Между тем набатный звон не умолкал. Видно было, что Кочубей, настроенный женою, намеревался привести в исполнение свою угрозу — звонить до Покрова. Мазепа подошел к крестнице, стоявшей у стола, и положил ей руку на плечо.
— Доню! — сказал он с нежностью в голосе. — Чуешь звон?
— Чую, тату, — едва слышно отвечала девушка.
— Се родители твои зовут тебе до себе, — продолжал гетман. Девушка молчала. Видно было только, что золотой крест, который висел у нее на груди, дрожал.
— Доню, дитятко мое! Що я маю робити с тобою? — еще с большей нежностью и грустью спросил Мазепа.
Девушка подняла на него заплаканные глаза, ресницы дрогнули, но она опять не сказала ни слова.
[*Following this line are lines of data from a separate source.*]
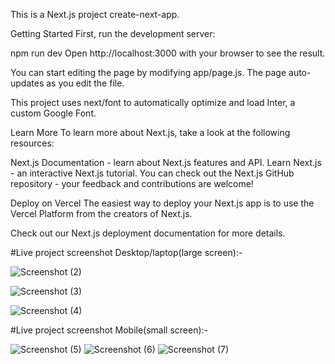 This is a Next.js project create-next-app.

Getting Started
First, run the development server:

npm run dev
Open http://localhost:3000 with your browser to see the result.

You can start editing the page by modifying app/page.js. The page auto-updates as you edit the file.

This project uses next/font to automatically optimize and load Inter, a custom Google Font.

Learn More
To learn more about Next.js, take a look at the following resources:

Next.js Documentation - learn about Next.js features and API.
Learn Next.js - an interactive Next.js tutorial.
You can check out the Next.js GitHub repository - your feedback and contributions are welcome!

Deploy on Vercel
The easiest way to deploy your Next.js app is to use the Vercel Platform from the creators of Next.js.

Check out our Next.js deployment documentation for more details.

#Live project screenshot Desktop/laptop(large screen):-

![Screenshot (2)](https://github.com/user-attachments/assets/0777c737-d6ba-4e0e-b4e7-93b85b143f69)

![Screenshot (3)](https://github.com/user-attachments/assets/f007a22e-db45-46f9-8424-7a7bb92d0fc3)

![Screenshot (4)](https://github.com/user-attachments/assets/403864e8-b758-4e86-b604-6c8e0fc141fa)


#Live project screenshot Mobile(small screen):-

![Screenshot (5)](https://github.com/user-attachments/assets/efeb6b1c-f967-49ac-bcba-03e0eb3b9996)
![Screenshot (6)](https://github.com/user-attachments/assets/f000c368-ceab-4ee7-8fc5-543de6a3e8e0)
![Screenshot (7)](https://github.com/user-attachments/assets/bea671de-7ee2-4635-94d8-4cde0fa89b4d)
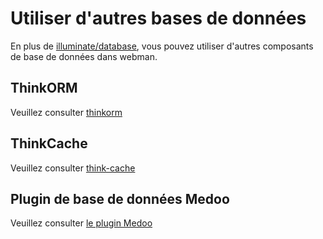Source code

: # Utiliser d'autres bases de données
En plus de [illuminate/database](https://github.com/illuminate/database), vous pouvez utiliser d'autres composants de base de données dans webman.

## ThinkORM
Veuillez consulter [thinkorm](thinkorm.md)

## ThinkCache
Veuillez consulter [think-cache](thinkcache.md)

## Plugin de base de données Medoo
Veuillez consulter [le plugin Medoo](../db/medoo.md)
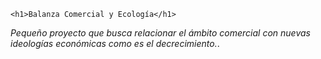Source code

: 	<h1>Balanza Comercial y Ecología</h1>

 <em>Pequeño proyecto que busca relacionar el ámbito comercial con nuevas ideologías económicas como es el decrecimiento.</em>.
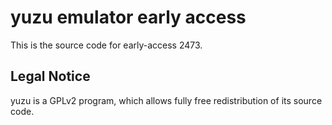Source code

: yuzu emulator early access
=============

This is the source code for early-access 2473.

## Legal Notice

yuzu is a GPLv2 program, which allows fully free redistribution of its source code.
Мазепа подошел к Анненкову и, указывая на девушку, сказал:
— Видишь, полковник, она пришла искать суда — она, дочь генерального судьи малороссийского… Кто повинен рассудить ее с родителями?
— Никто, кроме Бога, ваше высокопревосходительство! — отвечал Анненков.
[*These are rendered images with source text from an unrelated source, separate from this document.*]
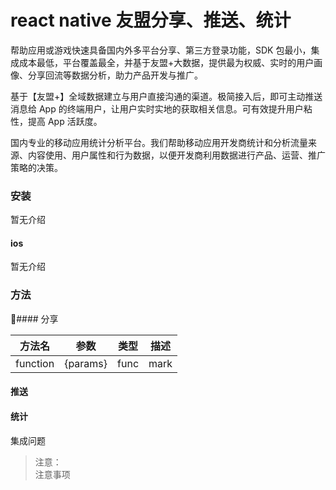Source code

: # react native 友盟分享、推送、统计

帮助应用或游戏快速具备国内外多平台分享、第三方登录功能，SDK 包最小，集成成本最低，平台覆盖最全，并基于友盟+大数据，提供最为权威、实时的用户画像、分享回流等数据分析，助力产品开发与推广。

基于【友盟+】全域数据建立与用户直接沟通的渠道。极简接入后，即可主动推送消息给 App 的终端用户，让用户实时实地的获取相关信息。可有效提升用户粘性，提高 App 活跃度。

国内专业的移动应用统计分析平台。我们帮助移动应用开发商统计和分析流量来源、内容使用、用户属性和行为数据，以便开发商利用数据进行产品、运营、推广策略的决策。

### 安装

暂无介绍

#### ios

暂无介绍

### 方法

#### 分享

| 方法名   | 参数     | 类型 | 描述 |
| -------- | -------- | ---- | ---- |
| function | {params} | func | mark |

#### 推送

#### 统计

集成问题

> 注意：  
> 注意事项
— Но Бог судит на том свете, — возразил гетман, — это Божий суд. Но ее милость ищет суда людского. Меня Бог и люди поставили судьею над малороссийским народом. Я посему повинен рассудить и ее милость Мотрону Васильевну с ее родителями. Я и рассужу их — и горе неправым.
Голос его прозвучал грозно, словно бы посылал в битву свои полки. Седая голова поднялась высоко. Но набат не унимался.
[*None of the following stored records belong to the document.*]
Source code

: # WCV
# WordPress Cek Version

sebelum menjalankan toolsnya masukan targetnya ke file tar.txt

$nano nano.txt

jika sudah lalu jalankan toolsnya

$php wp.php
— Доню! — снова заговорил Мазепа. — Се твои родители жалуются на нас Богу — до Бога кричат мидным языком… Повинись родителям, дитятко! Вернись до дому.
— Тату! Не гонить мене!
— Доненько моя! Я не гоню тебе, я прошу тебе: повинись теперь закону. А там — я покажу им, кто я!
Затем, обращаясь к Анненкову, Мазепа сказал:
— Тебе, полковник Григорий, я поручаю с честию и с великим бережением проводить их милость Мотрону Васильевну Кочубей в дом генерального судьи, ее родителя. Скажи Кочубею мою властную и непременную волю: если с сего часу я узнаю, что он дозволит себе или жене своей сделать хотя бы то наималейшее утеснение, либо огорчение дочери своей родной, а мне духовной, то я, гетман, не токмо дщерь его силен взяти, но и жену отъяти у него не премину. Скажи это ему!
Потом он подошел к Мотреньке, поцеловал ее в голову и перекрестил.
— Се мое благословение тебе, дщерь моя любимая! Прощай, моя дочечко! Господь да пошлет тебе своего ангела хранителя, а я не оставлю тебя и не забуду… Забвенна буди десница моя!
Девушка молча поцеловала его руку и, взглянув полными слез глазами в глаза Мазепы, направилась к Анненкову. Мазепа остался среди комнаты угрюмый и безмолвный: казалось, что в этот момент он постарел несколькими годами.
Выйдя в другую комнату как-то машинально, ничего не понимая, Мотренька заметила, что у двери стоит молоденький пахолок и плачет.
— Ты об чем это, хлопчик? — спросил его Анненков.
— Панночку жалко! — и пахолок совсем расплакался.
Прошло еще два года. Борьба Петра с Карлом XII принимала такой острый характер, что со дня на день следовало ожидать кризиса, и, по-видимому, рокового для России. Союзник Петра Август, король польский, был раздавлен коронованным варягом, который, казалось, пришел со своего далекого полуострова, из-за Варяжского моря, на континент, чтобы повторить в новейшей истории России и Польши роль предков своих, какими историки называют старых варягов Рюрика, Синеуса и Трувора. Верного слугу Петра и Августа, бойкого и ловкого Рейнгольда Паткуля, которого Палий часто вспоминал в Сибири, этот коронованный варяг на польской, униженной и разоренной им земле колесовал самым ужасным образом, приставив в палачи поляка, не умевшего колесовать, а потом растерзанные части его тела выставил как указательные знаки на пяти колесах по дороге из Варшавы в Москву! По этой дороге Карл гнался за Петром, убегавшим из Польши во Москву — в эту постылую Москву, не научившую в течение столетий своих солдат драться и побеждать варягов. Петр бежал в Москву затем, чтобы вывезти из нее все казенные и церковные сокровища на Белоозеро, подальше от страшного варяга, а оттуда бежать в свой новый «парадиз» и защищаться там отчаянно или пасть, но только не в Москве, а там, в Петербурге, поближе к дорогому морю.